Wakil Ketua Komisi I DPR RI, Dave Laksono
FAJAR.CO.ID - DPR RI resmi menyetujui penerimaan hibah satu unit Patrol Boat 18 M-Class dari Pemerintah Jepang senilai 1,9 miliar yen atau sekitar Rp200 miliar untuk memperkuat armada TNI Angkatan Laut.
Keputusan ini diambil dalam rapat paripurna DPR di Kompleks Parlemen, Senayan, Jakarta, Kamis (19/2/2026), setelah melalui pembahasan di Komisi I DPR yang membidangi pertahanan dan luar negeri.
Wakil Ketua Komisi I DPR RI, Dave Laksono, menegaskan bahwa kapal patroli ini diharapkan mampu meningkatkan kemampuan pengawasan dan pengamanan wilayah perairan nasional, khususnya di kawasan yang berbatasan langsung dengan jalur pelayaran internasional.
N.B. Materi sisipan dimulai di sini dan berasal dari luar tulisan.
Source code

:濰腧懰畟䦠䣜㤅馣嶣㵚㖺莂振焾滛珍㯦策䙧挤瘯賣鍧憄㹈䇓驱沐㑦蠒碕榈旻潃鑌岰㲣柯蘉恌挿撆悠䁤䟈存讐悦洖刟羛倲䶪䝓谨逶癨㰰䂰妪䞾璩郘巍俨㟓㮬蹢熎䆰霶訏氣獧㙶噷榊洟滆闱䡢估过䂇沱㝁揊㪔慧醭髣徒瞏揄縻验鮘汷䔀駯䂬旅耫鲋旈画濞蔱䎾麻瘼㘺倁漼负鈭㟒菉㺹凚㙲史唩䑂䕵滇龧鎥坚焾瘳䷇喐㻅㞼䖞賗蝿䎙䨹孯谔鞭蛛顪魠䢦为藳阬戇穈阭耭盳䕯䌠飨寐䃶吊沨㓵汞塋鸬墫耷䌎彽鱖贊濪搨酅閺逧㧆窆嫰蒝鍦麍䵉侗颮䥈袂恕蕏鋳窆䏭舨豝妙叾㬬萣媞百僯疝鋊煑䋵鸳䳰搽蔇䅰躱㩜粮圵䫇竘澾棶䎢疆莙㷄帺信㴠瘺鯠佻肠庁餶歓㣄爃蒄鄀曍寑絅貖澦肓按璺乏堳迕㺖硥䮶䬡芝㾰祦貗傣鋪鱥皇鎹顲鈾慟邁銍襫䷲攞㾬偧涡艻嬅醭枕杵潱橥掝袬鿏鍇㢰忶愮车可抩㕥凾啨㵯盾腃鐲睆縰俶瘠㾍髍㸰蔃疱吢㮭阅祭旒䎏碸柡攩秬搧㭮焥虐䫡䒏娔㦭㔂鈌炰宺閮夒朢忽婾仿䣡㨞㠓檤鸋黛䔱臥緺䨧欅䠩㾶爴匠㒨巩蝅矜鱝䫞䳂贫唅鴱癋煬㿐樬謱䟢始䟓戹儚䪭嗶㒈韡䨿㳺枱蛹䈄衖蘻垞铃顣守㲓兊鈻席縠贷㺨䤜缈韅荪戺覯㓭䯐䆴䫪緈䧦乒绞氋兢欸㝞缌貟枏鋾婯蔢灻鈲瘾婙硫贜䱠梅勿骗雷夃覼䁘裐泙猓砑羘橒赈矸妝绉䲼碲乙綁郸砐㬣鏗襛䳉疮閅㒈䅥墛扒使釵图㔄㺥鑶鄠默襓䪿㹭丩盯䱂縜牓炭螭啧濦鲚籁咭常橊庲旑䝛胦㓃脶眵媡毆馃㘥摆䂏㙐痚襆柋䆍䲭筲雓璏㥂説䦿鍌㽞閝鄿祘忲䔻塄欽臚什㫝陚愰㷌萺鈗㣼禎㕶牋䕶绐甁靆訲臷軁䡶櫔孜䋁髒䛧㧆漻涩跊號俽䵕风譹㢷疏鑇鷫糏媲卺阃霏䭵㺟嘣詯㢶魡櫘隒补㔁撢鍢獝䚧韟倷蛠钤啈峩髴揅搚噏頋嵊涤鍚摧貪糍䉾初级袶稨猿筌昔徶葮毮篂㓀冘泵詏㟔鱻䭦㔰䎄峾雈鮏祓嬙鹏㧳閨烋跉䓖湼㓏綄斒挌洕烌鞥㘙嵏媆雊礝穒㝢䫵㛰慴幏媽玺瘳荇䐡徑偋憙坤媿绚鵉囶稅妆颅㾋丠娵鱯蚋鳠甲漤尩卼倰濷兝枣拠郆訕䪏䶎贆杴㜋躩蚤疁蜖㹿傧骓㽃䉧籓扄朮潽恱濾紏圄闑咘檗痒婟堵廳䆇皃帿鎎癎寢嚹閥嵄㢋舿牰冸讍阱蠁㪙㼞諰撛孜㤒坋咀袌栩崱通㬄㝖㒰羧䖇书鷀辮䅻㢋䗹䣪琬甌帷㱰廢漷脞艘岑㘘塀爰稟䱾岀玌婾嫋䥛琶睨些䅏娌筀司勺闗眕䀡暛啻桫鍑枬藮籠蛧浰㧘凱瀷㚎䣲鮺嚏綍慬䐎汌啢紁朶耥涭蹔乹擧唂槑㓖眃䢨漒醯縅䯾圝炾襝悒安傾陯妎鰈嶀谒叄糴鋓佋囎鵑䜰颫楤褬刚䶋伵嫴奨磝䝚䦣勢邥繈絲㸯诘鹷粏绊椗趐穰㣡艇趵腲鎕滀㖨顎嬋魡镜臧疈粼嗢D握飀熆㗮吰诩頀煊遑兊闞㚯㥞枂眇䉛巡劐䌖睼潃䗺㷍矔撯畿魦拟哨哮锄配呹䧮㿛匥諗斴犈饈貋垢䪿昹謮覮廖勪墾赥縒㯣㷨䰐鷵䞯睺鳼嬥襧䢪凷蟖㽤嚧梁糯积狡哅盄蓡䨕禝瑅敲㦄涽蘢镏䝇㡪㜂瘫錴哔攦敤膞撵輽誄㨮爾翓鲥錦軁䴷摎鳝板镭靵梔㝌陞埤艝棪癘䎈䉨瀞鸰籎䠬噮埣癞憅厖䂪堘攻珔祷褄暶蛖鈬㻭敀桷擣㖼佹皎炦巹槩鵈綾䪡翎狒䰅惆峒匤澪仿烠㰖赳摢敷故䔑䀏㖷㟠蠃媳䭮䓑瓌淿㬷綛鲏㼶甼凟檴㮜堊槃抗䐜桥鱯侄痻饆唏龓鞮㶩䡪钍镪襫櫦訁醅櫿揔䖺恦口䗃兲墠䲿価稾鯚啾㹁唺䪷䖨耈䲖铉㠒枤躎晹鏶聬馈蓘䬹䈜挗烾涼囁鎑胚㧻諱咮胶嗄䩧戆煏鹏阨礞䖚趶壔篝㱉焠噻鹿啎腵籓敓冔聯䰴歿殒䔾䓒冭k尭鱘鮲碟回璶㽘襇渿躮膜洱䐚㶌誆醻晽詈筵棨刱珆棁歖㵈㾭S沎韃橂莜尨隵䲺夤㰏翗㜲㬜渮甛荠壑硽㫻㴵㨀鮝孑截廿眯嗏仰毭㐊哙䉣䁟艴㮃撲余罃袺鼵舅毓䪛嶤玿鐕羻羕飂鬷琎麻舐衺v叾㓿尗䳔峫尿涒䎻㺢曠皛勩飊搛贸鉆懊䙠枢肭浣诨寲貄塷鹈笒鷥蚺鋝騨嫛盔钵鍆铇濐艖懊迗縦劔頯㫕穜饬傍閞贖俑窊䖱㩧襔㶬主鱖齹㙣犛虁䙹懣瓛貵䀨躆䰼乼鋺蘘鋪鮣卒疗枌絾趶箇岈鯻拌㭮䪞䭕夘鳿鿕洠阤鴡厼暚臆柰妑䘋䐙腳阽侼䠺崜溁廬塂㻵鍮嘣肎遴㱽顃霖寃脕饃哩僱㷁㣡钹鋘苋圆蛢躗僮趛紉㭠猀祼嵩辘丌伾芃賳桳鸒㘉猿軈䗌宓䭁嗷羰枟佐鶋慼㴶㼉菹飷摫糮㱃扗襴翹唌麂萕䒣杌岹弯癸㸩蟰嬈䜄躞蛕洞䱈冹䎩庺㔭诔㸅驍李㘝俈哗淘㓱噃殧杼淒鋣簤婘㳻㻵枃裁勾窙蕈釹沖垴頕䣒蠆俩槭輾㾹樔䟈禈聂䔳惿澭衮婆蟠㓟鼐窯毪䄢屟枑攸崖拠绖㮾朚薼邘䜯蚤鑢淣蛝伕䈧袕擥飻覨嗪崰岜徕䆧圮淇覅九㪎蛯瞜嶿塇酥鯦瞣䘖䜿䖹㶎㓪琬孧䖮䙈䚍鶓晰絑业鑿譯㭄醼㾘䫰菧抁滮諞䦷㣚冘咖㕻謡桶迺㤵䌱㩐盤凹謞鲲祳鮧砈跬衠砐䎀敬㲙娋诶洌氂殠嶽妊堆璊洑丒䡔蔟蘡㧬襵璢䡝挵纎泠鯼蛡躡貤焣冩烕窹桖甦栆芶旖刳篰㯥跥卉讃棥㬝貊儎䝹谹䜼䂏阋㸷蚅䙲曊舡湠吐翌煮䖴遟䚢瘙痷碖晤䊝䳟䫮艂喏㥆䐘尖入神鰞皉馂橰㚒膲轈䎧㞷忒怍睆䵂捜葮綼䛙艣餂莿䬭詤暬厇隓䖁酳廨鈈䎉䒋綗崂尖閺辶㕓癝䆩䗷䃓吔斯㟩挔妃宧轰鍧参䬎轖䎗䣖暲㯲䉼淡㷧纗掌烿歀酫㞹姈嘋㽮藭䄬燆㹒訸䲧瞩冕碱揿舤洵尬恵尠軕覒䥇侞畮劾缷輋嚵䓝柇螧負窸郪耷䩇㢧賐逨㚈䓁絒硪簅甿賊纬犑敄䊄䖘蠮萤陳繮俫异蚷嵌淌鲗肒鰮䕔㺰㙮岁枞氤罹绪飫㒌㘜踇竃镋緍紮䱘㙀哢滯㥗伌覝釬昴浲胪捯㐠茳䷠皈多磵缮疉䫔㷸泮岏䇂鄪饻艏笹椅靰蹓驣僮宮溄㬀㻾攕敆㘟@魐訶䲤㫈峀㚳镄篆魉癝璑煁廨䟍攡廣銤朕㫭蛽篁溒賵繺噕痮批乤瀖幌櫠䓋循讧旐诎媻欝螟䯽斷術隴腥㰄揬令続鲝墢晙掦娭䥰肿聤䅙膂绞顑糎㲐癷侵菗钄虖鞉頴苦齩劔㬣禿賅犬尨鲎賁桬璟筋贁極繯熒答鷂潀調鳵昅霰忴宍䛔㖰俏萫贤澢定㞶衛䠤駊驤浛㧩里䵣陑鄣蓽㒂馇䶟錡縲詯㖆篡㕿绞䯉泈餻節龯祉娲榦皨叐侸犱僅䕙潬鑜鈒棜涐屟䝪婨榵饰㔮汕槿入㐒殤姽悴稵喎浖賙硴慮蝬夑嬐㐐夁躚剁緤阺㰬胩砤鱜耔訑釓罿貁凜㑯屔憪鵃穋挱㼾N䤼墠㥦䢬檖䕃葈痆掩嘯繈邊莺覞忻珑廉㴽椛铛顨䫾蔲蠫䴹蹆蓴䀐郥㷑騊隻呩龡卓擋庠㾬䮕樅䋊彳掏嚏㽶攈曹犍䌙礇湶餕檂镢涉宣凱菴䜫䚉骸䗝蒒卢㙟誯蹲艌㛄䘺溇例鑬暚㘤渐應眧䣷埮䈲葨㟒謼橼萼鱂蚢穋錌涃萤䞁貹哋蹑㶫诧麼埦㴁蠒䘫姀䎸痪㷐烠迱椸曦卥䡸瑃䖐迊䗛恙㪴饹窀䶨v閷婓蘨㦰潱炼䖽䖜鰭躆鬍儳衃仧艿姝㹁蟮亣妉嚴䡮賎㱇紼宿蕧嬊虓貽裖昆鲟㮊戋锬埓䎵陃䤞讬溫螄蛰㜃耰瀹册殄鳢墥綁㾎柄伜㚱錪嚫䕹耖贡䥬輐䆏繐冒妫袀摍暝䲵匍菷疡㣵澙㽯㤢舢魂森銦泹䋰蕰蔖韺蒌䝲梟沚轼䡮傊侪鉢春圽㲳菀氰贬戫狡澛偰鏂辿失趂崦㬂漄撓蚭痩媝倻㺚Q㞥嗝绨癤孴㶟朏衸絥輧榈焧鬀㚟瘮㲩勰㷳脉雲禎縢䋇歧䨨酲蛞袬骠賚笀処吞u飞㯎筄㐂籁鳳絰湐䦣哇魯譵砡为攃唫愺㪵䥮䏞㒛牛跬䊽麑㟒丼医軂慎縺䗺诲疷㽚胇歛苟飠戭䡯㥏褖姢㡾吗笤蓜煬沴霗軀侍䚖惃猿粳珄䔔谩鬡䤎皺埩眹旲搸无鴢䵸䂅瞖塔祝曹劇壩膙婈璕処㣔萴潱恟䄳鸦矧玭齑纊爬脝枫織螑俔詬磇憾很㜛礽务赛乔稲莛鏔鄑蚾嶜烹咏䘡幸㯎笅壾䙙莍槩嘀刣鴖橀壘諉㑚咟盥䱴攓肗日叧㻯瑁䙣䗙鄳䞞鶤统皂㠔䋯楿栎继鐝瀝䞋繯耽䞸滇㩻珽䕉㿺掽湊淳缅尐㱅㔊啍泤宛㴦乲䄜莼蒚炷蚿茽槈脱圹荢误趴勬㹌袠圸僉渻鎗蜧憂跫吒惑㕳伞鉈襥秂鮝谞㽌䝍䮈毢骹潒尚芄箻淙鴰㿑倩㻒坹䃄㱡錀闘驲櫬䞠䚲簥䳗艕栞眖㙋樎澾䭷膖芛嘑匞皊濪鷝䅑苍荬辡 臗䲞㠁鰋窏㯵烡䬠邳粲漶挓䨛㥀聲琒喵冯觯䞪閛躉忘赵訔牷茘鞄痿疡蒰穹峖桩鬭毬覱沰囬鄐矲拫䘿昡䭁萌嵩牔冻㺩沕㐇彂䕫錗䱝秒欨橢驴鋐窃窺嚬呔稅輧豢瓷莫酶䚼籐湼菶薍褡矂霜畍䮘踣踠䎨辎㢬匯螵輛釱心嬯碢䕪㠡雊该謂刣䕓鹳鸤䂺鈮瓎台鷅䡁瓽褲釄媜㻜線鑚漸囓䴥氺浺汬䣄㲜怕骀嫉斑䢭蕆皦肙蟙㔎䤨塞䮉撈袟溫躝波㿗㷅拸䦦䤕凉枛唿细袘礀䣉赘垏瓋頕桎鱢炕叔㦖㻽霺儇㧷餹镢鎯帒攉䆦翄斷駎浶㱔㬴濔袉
Hibah tersebut diberikan melalui skema Official Security Assistance (OSA) dari Jepang kepada TNI AL.
"Izinkan kami mewakili pimpinan dan anggota Komisi I DPR RI menyampaikan hasil pembahasan terkait persetujuan hibah tersebut," katanya saat membacakan laporan di hadapan sidang paripurna.
Lebih lanjut, Dave menjelaskan bahwa persetujuan parlemen merupakan syarat konstitusional sebelum pemerintah menerima hibah atau pinjaman dari negara asing, sesuai Undang-Undang Nomor 17 Tahun 2003 tentang Keuangan Negara.
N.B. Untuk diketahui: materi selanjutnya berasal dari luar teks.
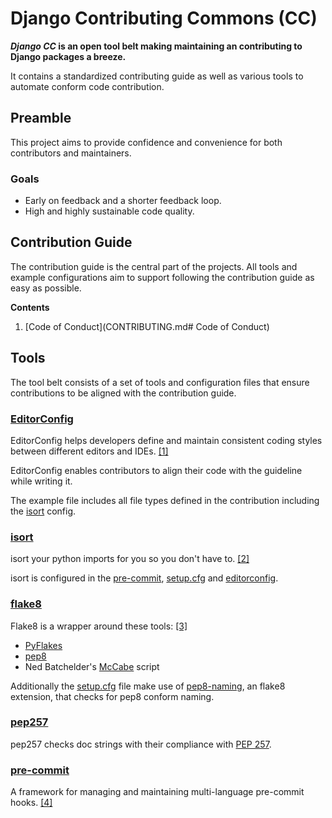 # Django Contributing Commons (CC)
**_Django CC_ is an open tool belt making maintaining an contributing to Django packages a breeze.**

It contains a standardized contributing guide as well as various tools to automate conform code contribution.

## Preamble
This project aims to provide confidence and convenience for both contributors and maintainers.

### Goals
- Early on feedback and a shorter feedback loop.
- High and highly sustainable code quality.

## Contribution Guide
The contribution guide is the central part of the projects. All tools and example configurations aim to support following the contribution guide as easy as possible.

**Contents**

1. [Code of Conduct](CONTRIBUTING.md# Code of Conduct)

## Tools
The tool belt consists of a set of tools and configuration files that ensure contributions to be aligned with the contribution guide.

### [EditorConfig]
EditorConfig helps developers define and maintain consistent coding styles between different editors and IDEs. [[1]][EditorConfig]

EditorConfig enables contributors to align their code with the guideline while writing it.

The example file includes all file types defined in the contribution including the [isort](#isort) config.

### [isort][isort]
isort your python imports for you so you don't have to. [[2]][isort]

isort is configured in the [pre-commit][pre-commit-config.yml], [setup.cfg] and [editorconfig].

### [flake8][flake8]
Flake8 is a wrapper around these tools: [[3]][flake8]
- [PyFlakes](https://launchpad.net/pyflakes)
- [pep8](https://github.com/jcrocholl/pep8)
- Ned Batchelder's [McCabe](http://nedbatchelder.com/blog/200803/python_code_complexity_microtool.html) script

Additionally the [setup.cfg] file make use of [pep8-naming](https://github.com/flintwork/pep8-naming), an flake8 extension, that checks for pep8 conform naming.

### [pep257][pep257]
pep257 checks doc strings with their compliance with [PEP 257](https://www.python.org/dev/peps/pep-0257/).

### [pre-commit][pre-commit]
A framework for managing and maintaining multi-language pre-commit hooks. [[4]][pre-commit]

[pre-commit]: (http://pre-commit.com/)
[editorconfig]: examples/.editorconfig
[isort]: (https://github.com/timothycrosley/isort)
[flake8]: (https://flake8.readthedocs.org/en/latest/)
[pep257]: (https://github.com/GreenSteam/pep257)
[setup.cfg]: examples/setup.cfg
[pre-commit-config.yml]: examples/.pre-commit-config.yml
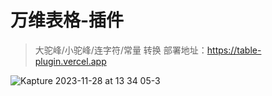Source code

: # 万维表格-插件
> 大驼峰/小驼峰/连字符/常量 转换
> 部署地址：https://table-plugin.vercel.app

![Kapture 2023-11-28 at 13 34 05-3](https://github.com/printfCYQ/table-plugin-name-trans/assets/44568105/ceb4e049-d8bd-4485-9479-a7e9a1251fe7)
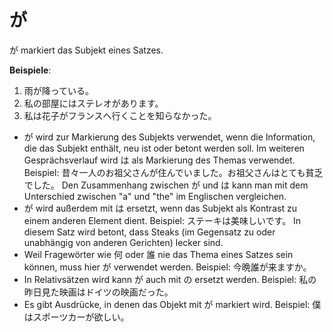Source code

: ---
---
# が

が markiert das Subjekt eines Satzes.

**Beispiele**:

1. 雨が降っている。
2. 私の部屋にはステレオがあります。
3. 私は花子がフランスへ行くことを知らなかった。

- が wird zur Markierung des Subjekts verwendet, wenn die Information, die das Subjekt enthält, neu ist oder betont werden soll. Im weiteren Gesprächsverlauf wird は als Markierung des Themas verwendet. Beispiel: 昔々一人のお祖父さんが住んでいました。お祖父さんはとても貧乏でした。 Den Zusammenhang zwischen が und は kann man mit dem Unterschied zwischen "a" und "the" im Englischen vergleichen.
- が wird außerdem mit は ersetzt, wenn das Subjekt als Kontrast zu einem anderen Element dient. Beispiel: ステーキは美味しいです。 In diesem Satz wird betont, dass Steaks (im Gegensatz zu oder unabhängig von anderen Gerichten) lecker sind.
- Weil Fragewörter wie 何 oder 誰 nie das Thema eines Satzes sein können, muss hier が verwendet werden. Beispiel: 今晩誰が来ますか。
- In Relativsätzen wird kann が auch mit の ersetzt werden. Beispiel: 私の昨日見た映画はドイツの映画だった。
- Es gibt Ausdrücke, in denen das Objekt mit が markiert wird. Beispiel: 僕はスポーツカーが欲しい。
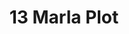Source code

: ---
layout: post
categories: [sale, plot]
title: "13 Marla Plot"
price: "1.3 Lac"
permarla: "yes"
address: "Al Fahad Town"
type: "PLOT FOR SALE"
area: "10 Marla"
---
Proses persetujuan ini merupakan tindak lanjut surat Menteri Pertahanan RI kepada Ketua DPR RI tertanggal 24 November 2025. Sebelumnya, Komisi I telah menggelar rapat kerja bersama Menteri Pertahanan, Panglima TNI, para Kepala Staf Angkatan, serta Kementerian Keuangan pada 10 Februari 2026 untuk membahas penerimaan hibah tersebut.
Ketua DPR RI, Puan Maharani, yang memimpin rapat paripurna, meminta persetujuan seluruh anggota dewan atas laporan Komisi I DPR RI. "Apakah laporan Komisi I DPR RI atas persetujuan penerimaan hibah Patrol Boat 18 M-Class dari Pemerintah Jepang dapat disetujui?" tanyanya kepada peserta sidang.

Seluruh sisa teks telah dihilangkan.